HAVANA – Traditional guayabera shirts with “cold shoulders,” fabrics crocheted with alluring transparencies, silver belt buckles and jewelry shaped like white ginger, Cuba’s national flower, are among the eye-catching creations on show during Havana’s 3rd Fashion Week, an event highlighting fashion design Made in Cuba.
Until next Sunday, the former Tobacco and Timber Warehouse in Old Havana will feature a large catwalk where Cuban taste, fantasy and practicality are on parade, along with other creations like jackets that might not be terribly suitable for the Cuban climate.
The Fashion Week program brings together young artists and veterans like Elsa Ruiz, who for decades has used the tie-dye technique to creatively color fabrics like flimsy cotton and chiffon.
“I’ve been doing this since the 1980s.
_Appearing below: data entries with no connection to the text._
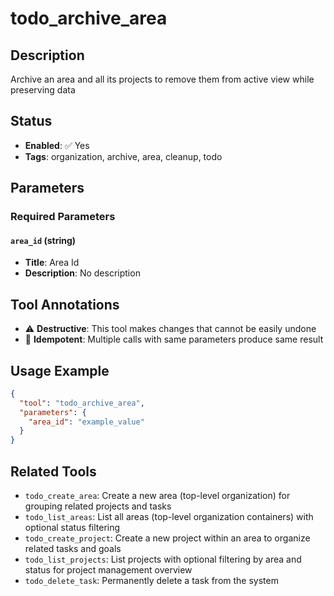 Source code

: # todo_archive_area

## Description
Archive an area and all its projects to remove them from active view while preserving data

## Status
- **Enabled**: ✅ Yes
- **Tags**: organization, archive, area, cleanup, todo

## Parameters

### Required Parameters

#### `area_id` (string)
- **Title**: Area Id
- **Description**: No description

## Tool Annotations

- ⚠️ **Destructive**: This tool makes changes that cannot be easily undone
- 🔄 **Idempotent**: Multiple calls with same parameters produce same result

## Usage Example

```json
{
  "tool": "todo_archive_area",
  "parameters": {
    "area_id": "example_value"
  }
}
```

## Related Tools

- `todo_create_area`: Create a new area (top-level organization) for grouping related projects and tasks
- `todo_list_areas`: List all areas (top-level organization containers) with optional status filtering
- `todo_create_project`: Create a new project within an area to organize related tasks and goals
- `todo_list_projects`: List projects with optional filtering by area and status for project management overview
- `todo_delete_task`: Permanently delete a task from the system

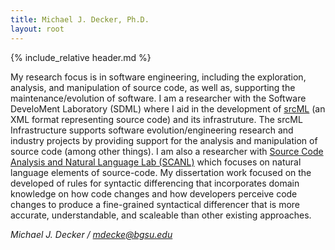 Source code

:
 ```yaml
---
title: Michael J. Decker, Ph.D.
layout: root
---
```


{% include_relative header.md %}

<div markdown="1">

My research focus is in software engineering, including the exploration, analysis, and manipulation of source code, as well as, supporting the maintenance/evolution of software. I am a researcher with the Software DeveloMent Laboratory (SDML) where I aid in the development of [srcML](www.srcML.org) (an XML format representing source code) and its infrastruture. The srcML Infrastructure supports software evolution/engineering research and industry projects by providing support for the analysis and manipulation of source code (among other things). I am also a researcher with [ Source Code Analysis and Natural Language Lab (SCANL)](https://www.scanl.org) which focuses on natural language elements of source-code.  My dissertation work focused on the developed of rules for syntactic differencing that incorporates domain knowledge on how code changes and how developers perceive code changes to produce a fine-grained syntactical differencer that is more accurate, understandable, and scaleable than other existing approaches.

</div>

<address>Michael J. Decker / <a href="mailto:mdecke@bgsu.edu">mdecke@bgsu.edu</a> </address> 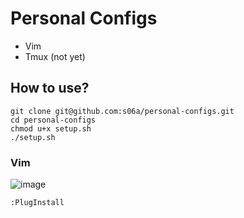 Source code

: # Personal Configs

- Vim
- Tmux (not yet)

## How to use?
```
git clone git@github.com:s06a/personal-configs.git
cd personal-configs
chmod u+x setup.sh
./setup.sh
```

### Vim
![image](https://github.com/s06a/personal-configs/assets/91134347/de19cca1-febd-47d2-8645-1910b9ba8b01)
```
:PlugInstall
```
It’s like playing with inks and tonalities,” she told EFE after presenting her collection full of cheerful tones, sheer fabrics and “cold shoulders,” almost a necessity in a country where summer seems forever.
Ruiz speaks up for “fashion made in Cuba for Cuba” that is adapted to the tastes and needs of the island’s “climate and light.”
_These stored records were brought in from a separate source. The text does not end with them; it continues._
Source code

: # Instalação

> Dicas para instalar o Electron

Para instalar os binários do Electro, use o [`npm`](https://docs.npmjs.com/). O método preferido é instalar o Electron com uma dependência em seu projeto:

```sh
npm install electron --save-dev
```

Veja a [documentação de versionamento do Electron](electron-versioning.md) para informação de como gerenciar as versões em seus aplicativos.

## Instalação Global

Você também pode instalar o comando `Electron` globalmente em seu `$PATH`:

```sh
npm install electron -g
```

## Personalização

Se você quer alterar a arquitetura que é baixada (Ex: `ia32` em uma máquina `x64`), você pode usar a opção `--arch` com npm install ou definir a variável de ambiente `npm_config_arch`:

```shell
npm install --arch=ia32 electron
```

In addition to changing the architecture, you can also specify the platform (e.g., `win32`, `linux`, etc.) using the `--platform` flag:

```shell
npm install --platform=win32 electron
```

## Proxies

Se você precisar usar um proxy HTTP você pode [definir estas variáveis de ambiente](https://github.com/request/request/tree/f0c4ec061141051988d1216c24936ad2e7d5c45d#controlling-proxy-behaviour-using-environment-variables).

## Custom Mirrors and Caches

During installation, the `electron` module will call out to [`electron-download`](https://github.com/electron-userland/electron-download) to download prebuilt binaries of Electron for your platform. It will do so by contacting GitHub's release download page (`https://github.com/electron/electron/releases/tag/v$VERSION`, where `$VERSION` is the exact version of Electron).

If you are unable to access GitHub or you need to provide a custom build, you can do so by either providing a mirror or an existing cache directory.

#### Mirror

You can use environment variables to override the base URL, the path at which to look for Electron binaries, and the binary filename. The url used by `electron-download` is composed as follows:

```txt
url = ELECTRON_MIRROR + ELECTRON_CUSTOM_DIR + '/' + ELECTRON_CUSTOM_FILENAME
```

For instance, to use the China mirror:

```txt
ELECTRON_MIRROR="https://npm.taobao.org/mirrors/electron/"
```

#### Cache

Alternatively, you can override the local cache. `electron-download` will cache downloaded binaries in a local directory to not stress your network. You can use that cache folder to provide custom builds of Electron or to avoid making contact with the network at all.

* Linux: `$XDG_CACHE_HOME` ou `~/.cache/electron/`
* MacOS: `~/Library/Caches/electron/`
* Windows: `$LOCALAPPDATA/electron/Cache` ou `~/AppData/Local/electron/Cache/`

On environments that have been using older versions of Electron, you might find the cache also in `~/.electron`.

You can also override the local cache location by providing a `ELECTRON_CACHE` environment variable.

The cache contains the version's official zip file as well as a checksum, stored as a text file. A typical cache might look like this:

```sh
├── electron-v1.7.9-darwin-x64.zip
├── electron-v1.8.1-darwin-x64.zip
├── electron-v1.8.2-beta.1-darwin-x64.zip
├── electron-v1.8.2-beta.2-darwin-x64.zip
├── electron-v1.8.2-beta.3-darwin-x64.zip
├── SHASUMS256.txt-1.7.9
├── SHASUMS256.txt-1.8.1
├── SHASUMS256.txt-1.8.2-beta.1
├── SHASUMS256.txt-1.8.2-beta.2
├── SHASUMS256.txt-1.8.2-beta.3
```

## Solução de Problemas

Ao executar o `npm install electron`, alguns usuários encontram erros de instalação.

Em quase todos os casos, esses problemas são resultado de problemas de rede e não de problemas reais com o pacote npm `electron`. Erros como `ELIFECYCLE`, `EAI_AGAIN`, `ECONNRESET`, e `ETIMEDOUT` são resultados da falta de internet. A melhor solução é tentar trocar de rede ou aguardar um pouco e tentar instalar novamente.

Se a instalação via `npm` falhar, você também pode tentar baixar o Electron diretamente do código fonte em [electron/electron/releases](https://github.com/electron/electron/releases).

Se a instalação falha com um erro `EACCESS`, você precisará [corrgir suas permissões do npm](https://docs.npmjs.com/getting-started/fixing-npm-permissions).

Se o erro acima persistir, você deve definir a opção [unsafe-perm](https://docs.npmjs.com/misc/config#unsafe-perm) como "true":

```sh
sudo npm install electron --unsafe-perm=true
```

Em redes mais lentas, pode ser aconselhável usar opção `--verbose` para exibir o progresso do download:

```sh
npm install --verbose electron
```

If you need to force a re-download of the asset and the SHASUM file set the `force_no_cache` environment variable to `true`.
The public seemed to agree, judging by the way it applauded fashionista Maya Sierra, who “undressed” her models with delicate and suggestive dresses and pant suits made with the traditional crocheting technique.
Also roundly applauded were the designs of young Yamara Arcia, who modernized Cuba’s traditional guayabera shirt, which in the last century was part of everyday menswear but which is now reserved for special occasions, being somewhat pricey.
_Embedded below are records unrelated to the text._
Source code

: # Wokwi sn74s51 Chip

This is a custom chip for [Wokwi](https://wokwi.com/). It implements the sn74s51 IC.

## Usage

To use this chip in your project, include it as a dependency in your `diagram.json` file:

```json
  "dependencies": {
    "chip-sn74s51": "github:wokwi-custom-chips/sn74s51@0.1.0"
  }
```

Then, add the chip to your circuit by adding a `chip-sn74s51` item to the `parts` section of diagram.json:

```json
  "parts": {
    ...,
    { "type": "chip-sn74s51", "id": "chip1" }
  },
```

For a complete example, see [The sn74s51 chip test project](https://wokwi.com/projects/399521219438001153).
“The idea was to create a more modern image while keeping it very Cuban... to rescue this typical article while making it much more contemporary with both men’s and women’s versions,” she told EFE.
With the opening of a private sector in this socialist economy, start-up enterprises like Clandestina have appeared, Cuba’s first fashion store and also the first on the island to market its designs around the world through its Web site.
We’re the first, but hopefully we’re not the last,” the Spaniard Leire Fernandez, founder of the project with Cuban designer Idania del Rio, told EFE.
According to Fernandez, the fact that the store offers products designed in Cuba and made in the USA is one more way “to overcome the obstacles” imposed by the fragile relations between the two countries, as well as offering “the chance for Cuban entrepreneurs to sell their products around the world,” something unheard of up to now.